Some fascinating topics are simply abandoned. Projections of household size, clothing and wool requirements, the size of sheep herds (80-100 sheep per family?), and the necessary pasture land under the vegetation conditions of medieval Greenland trail off into this statement: "The sheep were therefore either forced to wander far around to find food, or the household must have managed with less consumption of wool" (41). Yet there are fascinating nuggets of information that bring us very close to the precarious life in the settlements: the thorough exploitation of sheep carcasses; the use of stored urine to treat cloth; water-proof goat fells employed to wrap bales of goods; the value of driftwood from the rivers of Canada and Siberia; dried dung used as fuel.
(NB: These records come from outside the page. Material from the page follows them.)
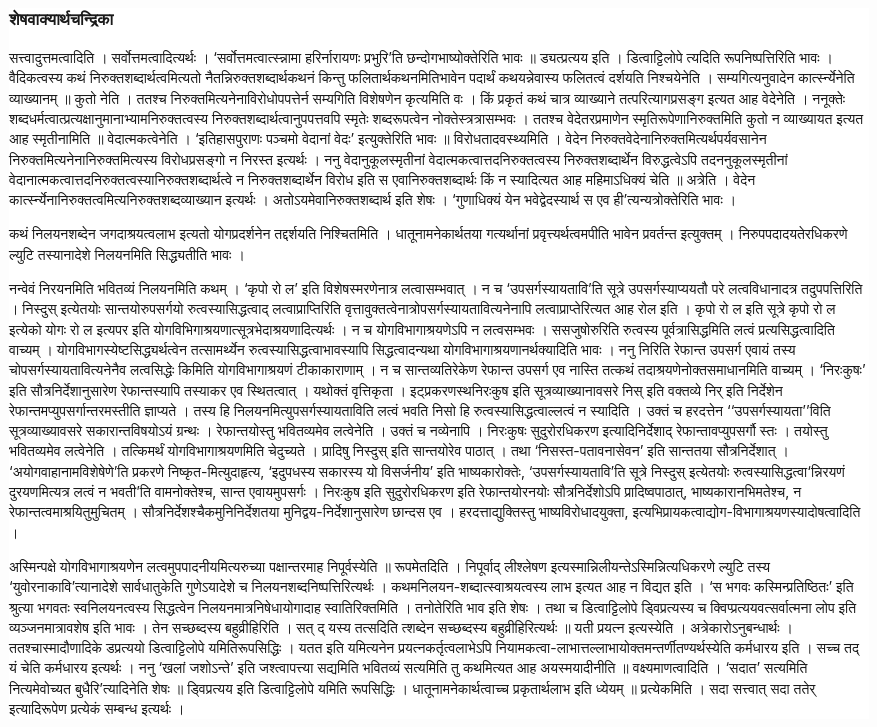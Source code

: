 ### **शेषवाक्यार्थचन्द्रिका**

सत्त्वादुत्तमत्वादिति । सर्वोत्तमत्वादित्यर्थः । ‘सर्वोत्तमत्वात्स्न्नामा हरिर्नारायणः प्रभुरि’ति छन्दोगभाष्योक्तेरिति भावः ॥ ड्यत्प्रत्यय इति । डित्वाट्टिलोपे त्यदिति रूपनिष्पत्तिरिति भावः । वैदिकत्वस्य कथं निरुक्तशब्दार्थत्वमित्यतो नैतन्निरुक्तशब्दार्थकथनं किन्तु फलितार्थकथनमितिभावेन पदार्थं कथयन्नेवास्य फलितत्वं दर्शयति निश्चयेनेति । सम्यगित्यनुवादेन कार्त्स्न्येनेति व्याख्यानम् ॥ कुतो नेति । ततश्च निरुक्तमित्यनेनाविरोधोपपत्तेर्न सम्यगिति विशेषणेन कृत्यमिति वः । किं प्रकृतं कथं चात्र व्याख्याने तत्परित्यागप्रसङ्ग इत्यत आह वेदेनेति । ननूक्तेः शब्दधर्मत्वात्प्रत्यक्षानुमानाभ्यामनिरुक्तत्वस्य निरुक्तशब्दार्थत्वानुपपत्तवपि स्मृतेः शब्दरूपत्वेन नोक्तेस्त्रत्रासम्भवः । ततश्च वेदेतरप्रमाणेन स्मृतिरूपेणानिरुक्तमिति कुतो न व्याख्यायत इत्यत आह स्मृतीनामिति ॥ वेदात्मकत्वेनेति । ‘इतिहासपुराणः पञ्चमो वेदानां वेदः’ इत्युक्तेरिति भावः ॥ विरोधतादवस्थ्यमिति । वेदेन निरुक्तवेदेनानिरुक्तमित्यर्थपर्यवसानेन निरुक्तमित्यनेनानिरुक्तमित्यस्य विरोधप्रसङ्गो न निरस्त इत्यर्थः । ननु वेदानुकूलस्मृतीनां वेदात्मकत्वात्तदनिरुक्तत्वस्य निरुक्तशब्दार्थेन विरुद्धत्वेऽपि तदननुकूलस्मृतीनां वेदानात्मकत्वात्तदनिरुक्तत्वस्यानिरुक्तशब्दार्थत्वे न निरुक्तशब्दार्थेन विरोध इति स एवानिरुक्तशब्दार्थः किं न स्यादित्यत आह महिमाऽधिक्यं चेति ॥ अत्रेति । वेदेन कार्त्स्न्येनानिरुक्तत्वमित्यनिरुक्तशब्दव्याख्यान इत्यर्थः । अतोऽयमेवानिरुक्तशब्दार्थ इति शेषः । ‘गुणाधिक्यं येन भवेद्वेदस्यार्थ स एव ही’त्यन्यत्रोक्तेरिति भावः ।

कथं निलयनशब्देन जगदाश्रयत्वलाभ इत्यतो योगप्रदर्शनेन तद्दर्शयति निश्चितमिति । धातूनामनेकार्थतया गत्यर्थानां प्रवृत्त्यर्थत्वमपीति भावेन प्रवर्तन्त इत्युक्तम् । निरुपपदादयतेरधिकरणे ल्युटि तस्यानादेशे निलयनमिति सिद्ध्यतीति भावः ।

नन्वेवं निरयनमिति भवितव्यं निलयनमिति कथम् । ‘कृपो रो ल’ इति विशेषस्मरणेनात्र लत्वासम्भवात् । न च ‘उपसर्गस्यायतावि’ति सूत्रे उपसर्गस्याप्ययतौ परे लत्वविधानादत्र तदुपपत्तिरिति । निस्दुस् इत्येतयोः सान्तयोरुपसर्गयो रुत्वस्यासिद्धत्वाद् लत्वाप्राप्तिरिति वृत्तावुक्तत्वेनात्रोपसर्गस्यायतावित्यनेनापि लत्वाप्राप्तेरित्यत आह रोल इति । कृपो रो ल इति सूत्रे कृपो रो ल इत्येको योगः रो ल इत्यपर इति योगविभिगाश्रयणात्सूत्रभेदाश्रयणादित्यर्थः । न च योगविभागाश्रयणेऽपि न लत्वसम्भवः । ससजुषोरुरिति रुत्वस्य पूर्वत्रासिद्धमिति लत्वं प्रत्यसिद्धत्वादिति वाच्यम् । योगविभागस्येष्टसिद्ध्यर्थत्वेन तत्सामर्थ्येन रुत्वस्यासिद्धत्वाभावस्यापि सिद्धत्वादन्यथा योगविभागाश्रयणानर्थक्यादिति भावः । ननु निरिति रेफान्त उपसर्ग एवायं तस्य चोपसर्गस्यायतावित्यनेनैव लत्वसिद्धेः किमिति योगविभागाश्रयणं टीकाकाराणाम् । न च सान्तव्यतिरेकेण रेफान्त उपसर्ग एव नास्ति तत्कथं तदाश्रयणेनोक्तसमाधानमिति वाच्यम् । ‘निरःकुषः’ इति सौत्रनिर्देशानुसारेण रेफान्तस्यापि तस्याकर एव स्थितत्वात् । यथोक्तं वृत्तिकृता । इट्प्रकरणस्थनिरःकुष इति सूत्रव्याख्यानावसरे निस् इति वक्तव्ये निर् इति निर्देशेन रेफान्तमप्युपसर्गान्तरमस्तीति ज्ञाप्यते । तस्य हि निलयनमित्युपसर्गस्यायताविति लत्वं भवति निसो हि रुत्वस्यासिद्धत्वाल्लत्वं न स्यादिति । उक्तं च हरदत्तेन ‘‘उपसर्गस्यायता’’विति सूत्रव्याख्यावसरे सकारान्तविषयोऽयं ग्रन्थः । रेफान्तयोस्तु भवितव्यमेव लत्वेनेति । उक्तं च नव्येनापि । निरःकुषः सुदुरोरधिकरण इत्यादिनिर्देशाद् रेफान्तावप्युपसर्गौ स्तः । तयोस्तु भवितव्यमेव लत्वेनेति । तत्किमर्थं योगविभागाश्रयणमिति चेदुच्यते । प्रादिषु निस्दुस् इति सान्तयोरेव पाठात् । तथा ‘निसस्त-पतावनासेवन’ इति सान्ततया सौत्रनिर्देशात् । ‘अयोगवाहानामविशेषेणे’ति प्रकरणे निष्कृत-मित्युदाहृत्य, ‘इदुपधस्य सकारस्य यो विसर्जनीय’ इति भाष्यकारोक्तेः, ‘उपसर्गस्यायतावि’ति सूत्रे निस्दुस् इत्येतयोः रुत्वस्यासिद्धत्वा‘न्निरयणं दुरयणमित्यत्र लत्वं न भवती’ति वामनोक्तेश्च, सान्त एवायमुपसर्गः । निरःकुष इति सुदुरोरधिकरण इति रेफान्तयोरनयोः सौत्रनिर्देशोऽपि प्रादिष्वपाठात्, भाष्यकारानभिमतेश्च, न रेफान्तत्वमाश्रयितुमुचितम् । सौत्रनिर्देशश्चैकमुनिनिर्देशतया मुनिद्वय-निर्देशानुसारेण छान्दस एव । हरदत्ताद्युक्तिस्तु भाष्यविरोधादयुक्ता, इत्यभिप्रायकत्वाद्योग-विभागाश्रयणस्यादोषत्वादिति ।

अस्मिन्पक्षे योगविभागाश्रयणेन लत्वमुपपादनीयमित्यरुच्या पक्षान्तरमाह निपूर्वस्येति ॥ रूपमेतदिति । निपूर्वाद् लीश्लेषण इत्यस्मान्निलीयन्तेऽस्मिन्नित्यधिकरणे ल्युटि तस्य ‘युवोरनाकावि’त्यानादेशे सार्वधातुकेति गुणेऽयादेशे च निलयनशब्दनिष्पत्तिरित्यर्थः । कथमनिलयन-शब्दात्स्वाश्रयत्वस्य लाभ इत्यत आह न विद्यत इति । ‘स भगवः कस्मिन्प्रतिष्ठितः’ इति श्रुत्या भगवतः स्वनिलयनत्वस्य सिद्धत्वेन निलयनमात्रनिषेधायोगादाह स्वातिरिक्तमिति । तनोतेरिति भाव इति शेषः । तथा च डित्वाट्टिलोपे डि्वप्रत्यस्य च क्विप्प्रत्ययवत्सर्वात्मना लोप इति व्यञ्जनमात्रावशेष इति भावः । तेन सच्छब्दस्य बहुव्रीहिरिति । सत् द् यस्य तत्सदिति त्शब्देन सच्छब्दस्य बहुव्रीहिरित्यर्थः ॥ यती प्रयत्न इत्यस्येति । अत्रेकारोऽनुबन्धार्थः । ततश्चास्मादौणादिके डप्रत्ययो डित्वाट्टिलोपे यमितिरूपसिद्धिः । यतत इति यमित्यनेन प्रयत्नकर्तृत्वलाभेऽपि नियामकत्वा-लाभात्तल्लाभायोक्तमन्तर्णीतण्यर्थस्येति कर्मधारय इति । सच्च तद् यं चेति कर्मधारय इत्यर्थः । ननु ‘खलां जशोऽन्ते’ इति जश्त्वापत्त्या सद्यमिति भवितव्यं सत्यमिति तु कथमित्यत आह अयस्मयादीनीति ॥ वक्ष्यमाणत्वादिति । ‘सदात’ सत्यमिति नित्यमेवोच्यत बुधैरि’त्यादिनेति शेषः ॥ डि्वप्रत्यय इति डित्वाट्टिलोपे यमिति रूपसिद्धिः । धातूनामनेकार्थत्वाच्च प्रकृतार्थलाभ इति ध्येयम् ॥ प्रत्येकमिति । सदा सत्त्वात् सदा ततेर् इत्यादिरूपेण प्रत्येकं सम्बन्ध इत्यर्थः ।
The account of the warp-weighted loom (53-60), the central instrument in medieval textile production, is particularly frustrating. The set-up of the loom with the warp threads held taut by weights, often carved of local soapstone and incised with runes, is favored over the dynamics of its top-down operation. Some matters, such as the weaver's movement of the heddle rods or the passage by hand of the weft thread across the warp, are hardly discussed; other details are obscured by the author's home-made terminology, e.g., notches cut near the ends of the beam on which the warp was wound, in order to control its rotation in the crotches of the loom's two uprights, are called "cavities" (59). Marta Hoffmann's The Warp-Weighted Loom (1964) remains our best guide here. Sword beaters, in both wood and whalebone, used to pound the weft into the warp, have been recovered, as have walrus ivory tablets for the hand-weaving of smaller pieces used as decoration and reinforcement. Spinning is somewhat better explained, and the function of distaffs, spindle whorls and sticks is more readily grasped.

To itemize some of the many omissions that this reviewer finds in the book: Østergård's study shows little reflection of recent work on the farm economy of Norse Greenland, in particular, the exploitation of natural, especially marine, resources, and how the full exploitation of the environment may have been checked by cultural values and attitudes. We have the evidence of whalebone used for sword beaters and whale vertebrae perhaps used as stools, carved local soapstone loom weights, walrus ivory buttons; the fur of the Arctic hare incorporated into textiles, the assumption of seal skin used in footwear and for other purposes, a lack of evidence for fish as an important component of diet, but these bits of invaluable information are never assembled into a surveyable whole. The gender-specifics of sheep-raising and cloth production are not explored. The discussion of the layout of buildings with a sunken weaving room and attendant poor light conditions is not matched with a concern, however speculative, about just why the northern or northeastern part of buildings, nominally the coldest, would have been chosen for these operations. There is little effort to distinguish male and female clothing (aside from Walton's comment on colors, 89), between work and dress clothes--was there a distinction? The question of clothes being lined is left unresolved. There is no discussion of personal hygiene and laundering, although we do learn of the short service life of clothes woven from the wool of sheep that died of natural causes. The weaving of the Norse Greenlanders was clearly of a quality suitable for trade and export. But was such a surplus ever available? Østergård assumes small farms with single families. But could not estates with a substantial servant population and a kind of cottage industry production of textiles have been equally possible?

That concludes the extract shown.